# Activity:
Search the listing below for the line containing "Hierauf aufbauend betrachte". From there through the line containing "Also konvergiert für", transcribe every line exactly, both ends included.

# Dataset records:
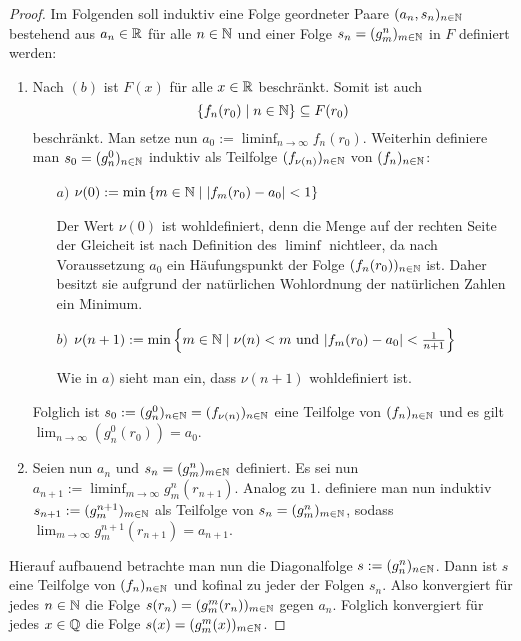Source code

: \begin{proof}
  Im Folgenden soll induktiv eine Folge geordneter Paare $(a_n, s_n)_{n \in \mathbb{N}}$ bestehend aus $a_n \in \mathbb{R}$ für alle $n \in \mathbb{N}$ und einer Folge $s_n = (g_m^n)_{m \in \mathbb{N}}$ in $F$ definiert werden:
  \begin{enumerate}
    \item 
      Nach $(b)$ ist $F(x)$ für alle $x \in \mathbb{R}$ beschränkt. 
      Somit ist auch 
      \begin{displaymath}
        \{f_n(r_0) \mid n \in \mathbb{N}\} \subseteq F(r_0)
      \end{displaymath}
      beschränkt.
      Man setze nun $a_0 := \liminf_{n \to \infty} f_n(r_0)$.
      Weiterhin definiere man $s_0 = (g_n^0)_{n \in \mathbb{N}}$ induktiv als Teilfolge $(f_{\nu(n)})_{n \in \mathbb{N}}$ von $(f_n)_{n \in \mathbb{N}}$:
      \begin{itemize}

        \item[$a)$] $\nu(0) := \min\left\{m \in \mathbb{N} \mid |f_m(r_0) - a_0 | < 1\right\}$

          Der Wert $\nu(0)$ ist wohldefiniert, denn die Menge auf der rechten Seite der Gleicheit ist nach Definition des $\liminf$ nichtleer, da nach Voraussetzung $a_0$ ein Häufungspunkt der Folge $(f_n(r_0))_{n \in \mathbb{N}}$ ist.
          Daher besitzt sie aufgrund der natürlichen Wohlordnung der natürlichen Zahlen ein Minimum.

        \item[$b)$] $\nu(n+1) :=  \min\left\{m \in \mathbb{N} \mid \nu(n) < m \text{ und }  |f_m(r_0) - a_0| < \frac{1}{n+1}\right\}$

          Wie in $a)$ sieht man ein, dass $\nu(n+1)$ wohldefiniert ist.
      \end{itemize}
      Folglich ist $s_0:= (g_n^0)_{n \in \mathbb{N}} = (f_{\nu(n)})_{n \in \mathbb{N}}$ eine Teilfolge von $(f_n)_{n \in \mathbb{N}}$ und es gilt $\lim_{n \to \infty}(g_n^0(r_0)) = a_0$.

    \item 
      Seien nun $a_n$ und $s_n = (g_m^n)_{m \in \mathbb{N}}$ definiert.
      Es sei nun $a_{n + 1} := \liminf_{m \to \infty} g_m^n(r_{n+1})$.
      Analog zu $1.$ definiere man nun induktiv $s_{n+1} := (g_m^{n + 1})_{m \in \mathbb{N}}$ als Teilfolge von $s_n = (g_m^n)_{m \in \mathbb{N}}$, sodass $\lim_{m \to \infty} g_m^{n + 1}(r_{n+1}) = a_{n + 1}$.
  \end{enumerate}

  Hierauf aufbauend betrachte man nun die Diagonalfolge $s := (g_n^n)_{n \in \mathbb{N}}$.
  Dann ist $s$ eine Teilfolge von $(f_n)_{n \in \mathbb{N}}$ und kofinal zu jeder der Folgen $s_n$.
  Also konvergiert für jedes $n \in \mathbb{N}$ die Folge $s(r_n) = (g_m^m(r_n))_{m \in \mathbb{N}}$ gegen $a_n$.
  Folglich konvergiert für jedes $x \in \mathbb{Q}$ die Folge $s(x) = (g_m^m(x))_{m \in \mathbb{N}}$.


\end{proof}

# Solution to this exercise:
  Hierauf aufbauend betrachte man nun die Diagonalfolge $s := (g_n^n)_{n \in \mathbb{N}}$.
  Dann ist $s$ eine Teilfolge von $(f_n)_{n \in \mathbb{N}}$ und kofinal zu jeder der Folgen $s_n$.
  Also konvergiert für jedes $n \in \mathbb{N}$ die Folge $s(r_n) = (g_m^m(r_n))_{m \in \mathbb{N}}$ gegen $a_n$.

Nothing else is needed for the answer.